Earlier Iranian forces had retaliated to the US killing of General Qasam Soleimani by launching more than 20 ballistic missiles at two military bases housing US troops in Iraq, raising the stakes in its conflict with Washington.
“No Americans were harmed in last night’s attack by the Iranian regime. We suffered no casualties. All of our soldiers are safe and only minimal damage was sustained at our military bases,” Trump said in an address to the nation.
“Our great American forces are prepared for anything.
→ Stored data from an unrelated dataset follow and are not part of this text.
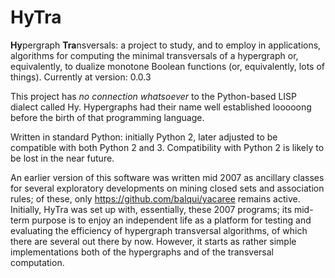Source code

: # HyTra
**Hy**pergraph **Tra**nsversals: a project to study, and to employ in applications, algorithms for computing the minimal transversals of a hypergraph or, equivalently, to dualize monotone Boolean functions (or, equivalently, lots of things). Currently at version: 0.0.3 

This project has _no connection whatsoever_ to the Python-based LISP dialect called Hy. Hypergraphs had their name well established looooong before the birth of that programming language. 

Written in standard Python: initially Python 2, later adjusted to be compatible with both Python 2 and 3. Compatibility with Python 2 is likely to be lost in the near future.

An earlier version of this software was written mid 2007 as ancillary classes for several exploratory developments on mining closed sets and association rules; of these, only https://github.com/balqui/yacaree remains active. Initially, HyTra was set up with, essentially, these 2007 programs; its mid-term purpose is to enjoy an independent life as a platform for testing and evaluating the efficiency of hypergraph transversal algorithms, of which there are several out there by now. However, it starts as rather simple implementations both of the hypergraphs and of the transversal computation.
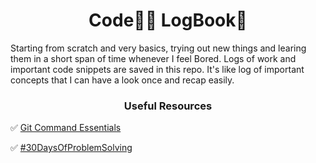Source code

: <h1 align="center">
	Code👨‍💻 LogBook📗
</h1>

Starting from scratch and very basics, trying out new things and learing them in a short span of time whenever I feel Bored. Logs of work and important code snippets are saved in this repo. It's like log of important concepts that I can have a look once and recap easily.

<h3 align="center">
	Useful Resources
</h3>

✅ [Git Command Essentials](https://github.com/abhiramready/Code-LogBook/blob/master/Markdown/GIT_Commands.md)

✅ [#30DaysOfProblemSolving](https://github.com/abhiramready/Code-LogBook/blob/master/Markdown/30DaysOfCode.md)
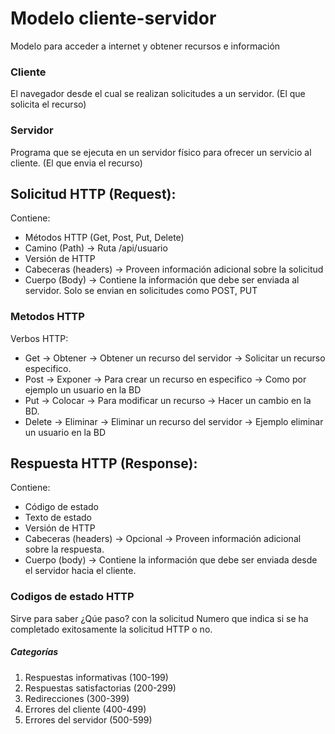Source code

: # Modelo cliente-servidor
Modelo para acceder a internet y obtener recursos e información

### Cliente
El navegador desde el cual se realizan solicitudes a un servidor. (El que solicita el recurso)

### Servidor
Programa que se ejecuta en un servidor físico para ofrecer un servicio al cliente. (El que envia el recurso)

## Solicitud HTTP (Request):
Contiene:
* Métodos HTTP (Get, Post, Put, Delete)
* Camino (Path)  -> Ruta /api/usuario
* Versión de HTTP
* Cabeceras (headers) -> Proveen información adicional sobre la solicitud
* Cuerpo (Body) -> Contiene la información que debe ser enviada al servidor. Solo se envian en solicitudes como POST, PUT

### Metodos HTTP
Verbos HTTP:
* Get -> Obtener -> Obtener un recurso del servidor -> Solicitar un recurso especifico.
* Post -> Exponer ->  Para crear un recurso en especifico -> Como por ejemplo un usuario en la BD
* Put -> Colocar -> Para modificar un recurso -> Hacer un cambio en la BD.
* Delete -> Eliminar -> Eliminar un recurso del servidor -> Ejemplo eliminar un usuario en la BD

## Respuesta HTTP (Response):
Contiene:
* Código de estado
* Texto de estado
* Versión de HTTP
* Cabeceras (headers) -> Opcional -> Proveen información adicional sobre la respuesta.
* Cuerpo (body) -> Contiene la información que debe ser enviada desde el servidor hacia el cliente.

### Codigos de estado HTTP
Sirve para saber ¿Qúe paso? con la solicitud
Numero que indica si se ha completado exitosamente la solicitud HTTP o no.

##### Categorías
1. Respuestas informativas (100-199)
2. Respuestas satisfactorias (200-299)
3. Redirecciones (300-399)
4. Errores del cliente (400-499)
5. Errores del servidor (500-599)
Iran appears to be standing down, which is a good thing for all parties concerned and a very good thing for the world,” he added.
More than 5,000 US troops remain in Iraq along with other foreign forces in a coalition that has trained and backed Iraqi military in their fight against Islamic State (ISIS).
Germany, Denmark, Norway and Poland also confirmed that none of their troops in Iraq were hurt, while some NATO allies had announced partial troop withdrawals.
Flanked by Vice President Mike Pence, Secretary of State Mike Pompeo, Defense Secretary Mark Esper and other military officials, Trump did, however, little to explain his reasoning for ordering the strike which took place on Friday (3 January).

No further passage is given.